L’enfant était proche de la maison lorsqu’il entendit les appels ; il ne hâta pas sa marche pour autant. Sa mère, depuis que son père n’était plus, s’inquiétait pour un rien. Pas tant de l’imaginer perdu que de le voir éloigné d’elle, à la merci de l’oncle fourbe qui rôdait sans cesse autour de la maison, prétextant l’aider depuis la disparition de son frère, pénétrant partout, dans le bûcher, dans le poulailler où elle avait dû la dernière fois le repousser brusquement, et lui, homme chétif, était tombé par terre, ses mains accrochées à ses hanches l’instant d’avant (elle avait ressenti leur brûlure, même sous la triple épaisseur du jupon de coton, de la jupe rêche et du tablier de forte toile). Ses mains, donc, se contractant en boules dures, en poings serrés, l’oncle s’était relevé, l’air mauvais, persiflant sur son droit, proférant des menaces : les terres lui appartenaient, sous-entendu, avec tout ce qui les accompagnait, fermes, maisons, cabanes, bêtes et gens, hommes et femmes, les femmes surtout.

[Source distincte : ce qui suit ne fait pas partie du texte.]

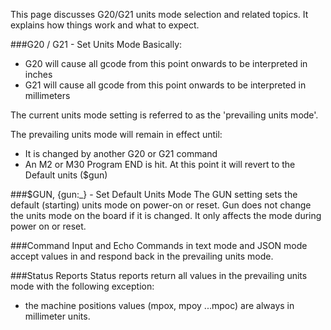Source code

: This page discusses G20/G21 units mode selection and related topics. It explains how things work and what to expect.

###G20 / G21 - Set Units Mode
Basically:
* G20 will cause all gcode from this point onwards to be interpreted in inches
* G21 will cause all gcode from this point onwards to be interpreted in millimeters

The current units mode setting is referred to as the 'prevailing units mode'.

The prevailing units mode will remain in effect until:
* It is changed by another G20 or G21 command
* An M2 or M30 Program END is hit. At this point it will revert to the Default units ($gun)

###$GUN, {gun:_} - Set Default Units Mode
The GUN setting sets the default (starting) units mode on power-on or reset. Gun does not change the units mode on the board if it is changed. It only affects the mode during power on or reset. 

###Command Input and Echo
Commands in text mode and JSON mode accept values in and respond back in the prevailing units mode. 

###Status Reports
Status reports return all values in the prevailing units mode with the following exception:
* the machine positions values (mpox, mpoy ...mpoc) are always in millimeter units.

Mais il craignait l’enfant, âgé maintenant de quatorze ans, longues jambes, épaules qui s’élargissaient, une tête maintenant de plus que lui. Depuis la mort de son père, l’enfant avait compris qu’il lui fallait le remplacer aux travaux. Ses mains, devenues solides, maniaient les outils, sa jeunesse infatigable le faisait trimer toute la journée, indifférent à la chaleur, au froid ou à la pluie. C’était un bon garçon, habile et dont la seule évasion était de parcourir les chemins environnants avec toujours dans l’idée d’améliorer l’ordinaire par une truite pêchée à la main, une grenouille transpercée à la sarbacane ou un oiseau assommé à la fronde.
Sa mère l’accueillit avec bonheur, l’invita à se sécher auprès du feu, étonnée par sa taille. Il lui semblait que, l’année d’avant, la poutre noircie de l’âtre lui parvenait encore au niveau des épaules. Maintenant, il s’accoudait dessus, approchait ses chausses devant les braises, son paletot humide accroché à un clou s’évaporant en vapeurs odorantes. Il y eut un long gémissement dans le conduit, les flammes s’écrasèrent un instant et un souffle froid emporta des braises jusqu’au centre de la pièce.
Le vent du nord, dit la mère. Il y en a pour vingt jours. On entendra les loups dès cette nuit.